As for government bonds, most have delivered total returns over the last three years far higher than the yields they were priced to deliver at the start of the period.
And, if you had been prepared to lend to Japan for thirty years at a rate of 1.4% six months ago, you’d now be 30% richer.
So when we talk about a low return world, we either mean cash rates, or we are talking about the world we are about to enter.
The argument that we are entering a low return world is reasonable in some respects. When bond yields fall, the chances of them delivering the same returns again fall with them (though negative rates have challenged how confident we can be about even this).
But it also reflects something about how human beings view history. For most of us, the present always seems chaotic and full of angst. At all stages of history there have been fears that the world is getting worse.
On the other hand the past looks orderly. Young investors are often heard to say: ‘it was easy to make money back then, all you had to do was x.’ Few believe that the 1990s or early 2000s could feel just as uncertain and scary as today.
The always excellent Morgan Housel has written this year about why it sounds smarter to be pessimistic, whereas optimism is seen as naïve. The irritating know-it-all at a lecture or conference tends to interrupt by picking holes in an argument, not providing evidence in support. Famous satirists rarely become so by being positive.
The costs of pessimism
However, there are dangers to being overconfident in your pessimism, and not only because of the returns you may have missed out on by listening to those who talked of a low return world three, or even five years ago:
In the film “It’s a Mad, Mad, Mad, Mad World” greed prompts a group of strangers to put themselves and others in danger to find riches buried under ‘the big W’. Today we are at risk of another “W”: being whipsawed by market volatility.

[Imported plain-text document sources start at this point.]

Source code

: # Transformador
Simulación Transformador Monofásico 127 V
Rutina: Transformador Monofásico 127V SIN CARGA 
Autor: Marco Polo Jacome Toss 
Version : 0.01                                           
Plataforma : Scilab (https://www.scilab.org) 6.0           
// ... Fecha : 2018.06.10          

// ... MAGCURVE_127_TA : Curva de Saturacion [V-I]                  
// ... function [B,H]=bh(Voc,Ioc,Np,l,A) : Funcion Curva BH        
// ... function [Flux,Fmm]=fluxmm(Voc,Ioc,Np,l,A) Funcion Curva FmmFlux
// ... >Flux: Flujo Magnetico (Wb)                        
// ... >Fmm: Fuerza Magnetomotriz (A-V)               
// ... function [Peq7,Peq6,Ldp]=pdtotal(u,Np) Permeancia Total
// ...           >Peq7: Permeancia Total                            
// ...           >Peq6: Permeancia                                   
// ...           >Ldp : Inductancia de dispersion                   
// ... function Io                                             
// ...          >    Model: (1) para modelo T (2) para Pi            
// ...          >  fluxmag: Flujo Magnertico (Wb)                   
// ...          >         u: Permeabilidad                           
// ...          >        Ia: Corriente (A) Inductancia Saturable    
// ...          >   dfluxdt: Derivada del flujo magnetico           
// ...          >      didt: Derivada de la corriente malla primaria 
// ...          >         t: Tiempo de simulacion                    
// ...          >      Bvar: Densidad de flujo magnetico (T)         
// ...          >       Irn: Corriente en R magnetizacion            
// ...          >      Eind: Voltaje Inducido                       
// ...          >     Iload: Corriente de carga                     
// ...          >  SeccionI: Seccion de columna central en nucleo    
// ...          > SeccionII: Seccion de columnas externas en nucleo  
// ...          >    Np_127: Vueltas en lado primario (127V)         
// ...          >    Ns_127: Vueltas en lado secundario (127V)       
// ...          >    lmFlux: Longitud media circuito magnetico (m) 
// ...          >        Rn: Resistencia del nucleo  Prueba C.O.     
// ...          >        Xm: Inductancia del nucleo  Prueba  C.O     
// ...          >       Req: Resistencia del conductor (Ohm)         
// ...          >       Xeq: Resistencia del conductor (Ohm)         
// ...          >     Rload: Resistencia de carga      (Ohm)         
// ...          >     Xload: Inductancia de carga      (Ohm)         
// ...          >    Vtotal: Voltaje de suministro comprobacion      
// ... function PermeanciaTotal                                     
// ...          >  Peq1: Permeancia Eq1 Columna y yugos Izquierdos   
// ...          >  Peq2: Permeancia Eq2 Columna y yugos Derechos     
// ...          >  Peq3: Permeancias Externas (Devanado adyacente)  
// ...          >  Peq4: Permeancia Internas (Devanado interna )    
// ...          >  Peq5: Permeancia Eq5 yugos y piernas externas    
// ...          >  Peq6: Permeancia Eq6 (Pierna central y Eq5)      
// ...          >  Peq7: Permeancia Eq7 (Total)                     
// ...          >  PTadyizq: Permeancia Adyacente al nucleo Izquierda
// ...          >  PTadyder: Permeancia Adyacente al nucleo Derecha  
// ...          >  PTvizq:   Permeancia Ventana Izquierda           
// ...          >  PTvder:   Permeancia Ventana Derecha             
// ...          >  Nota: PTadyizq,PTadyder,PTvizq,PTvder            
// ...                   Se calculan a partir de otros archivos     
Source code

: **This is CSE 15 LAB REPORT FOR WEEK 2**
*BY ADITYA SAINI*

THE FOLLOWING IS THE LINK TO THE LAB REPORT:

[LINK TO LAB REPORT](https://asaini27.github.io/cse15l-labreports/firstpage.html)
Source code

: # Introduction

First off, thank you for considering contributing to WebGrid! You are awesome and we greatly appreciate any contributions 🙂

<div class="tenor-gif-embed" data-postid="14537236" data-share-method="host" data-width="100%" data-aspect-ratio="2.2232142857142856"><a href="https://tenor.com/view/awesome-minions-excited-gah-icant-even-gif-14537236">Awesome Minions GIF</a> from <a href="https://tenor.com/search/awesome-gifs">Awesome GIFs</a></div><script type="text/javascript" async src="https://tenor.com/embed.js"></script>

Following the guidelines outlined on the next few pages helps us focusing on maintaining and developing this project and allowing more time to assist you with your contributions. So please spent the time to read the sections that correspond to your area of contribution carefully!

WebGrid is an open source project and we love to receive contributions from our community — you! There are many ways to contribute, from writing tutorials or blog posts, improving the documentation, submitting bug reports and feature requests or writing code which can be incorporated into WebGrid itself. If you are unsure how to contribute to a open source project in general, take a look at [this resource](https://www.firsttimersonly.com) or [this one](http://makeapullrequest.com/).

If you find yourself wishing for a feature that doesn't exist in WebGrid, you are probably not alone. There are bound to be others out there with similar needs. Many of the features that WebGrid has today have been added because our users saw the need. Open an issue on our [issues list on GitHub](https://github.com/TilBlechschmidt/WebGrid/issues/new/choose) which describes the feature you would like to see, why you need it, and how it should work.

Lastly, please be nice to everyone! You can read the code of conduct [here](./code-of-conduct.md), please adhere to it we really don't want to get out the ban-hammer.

There is nothing wrong with being bearish or believing we are about to enter a low return world, however if we allow short term price action to dictate how strongly we hold these views, the risks are great. For example, if we had been tempted to sell everything at the two lows of the ‘W’ of the last twelve months, just because it is ‘obvious’ that we are in a low return world, it could have been very costly.
I don’t want to forecast the path of returns, and I find it hard to disagree with the very reasonable arguments in favour of both secular stagnation and diminishing investment returns. However it is vital that you don’t allow short term price action to dictate your long term view.
It is also worth remembering what people were saying in the late 1990s:
Just as it is obvious today that we are in a low return world, it was obvious then that returns were set to be stellar. Maybe in twenty years’ time, young investors will look back at the twenty-tens and wish they were around when investing was so easy.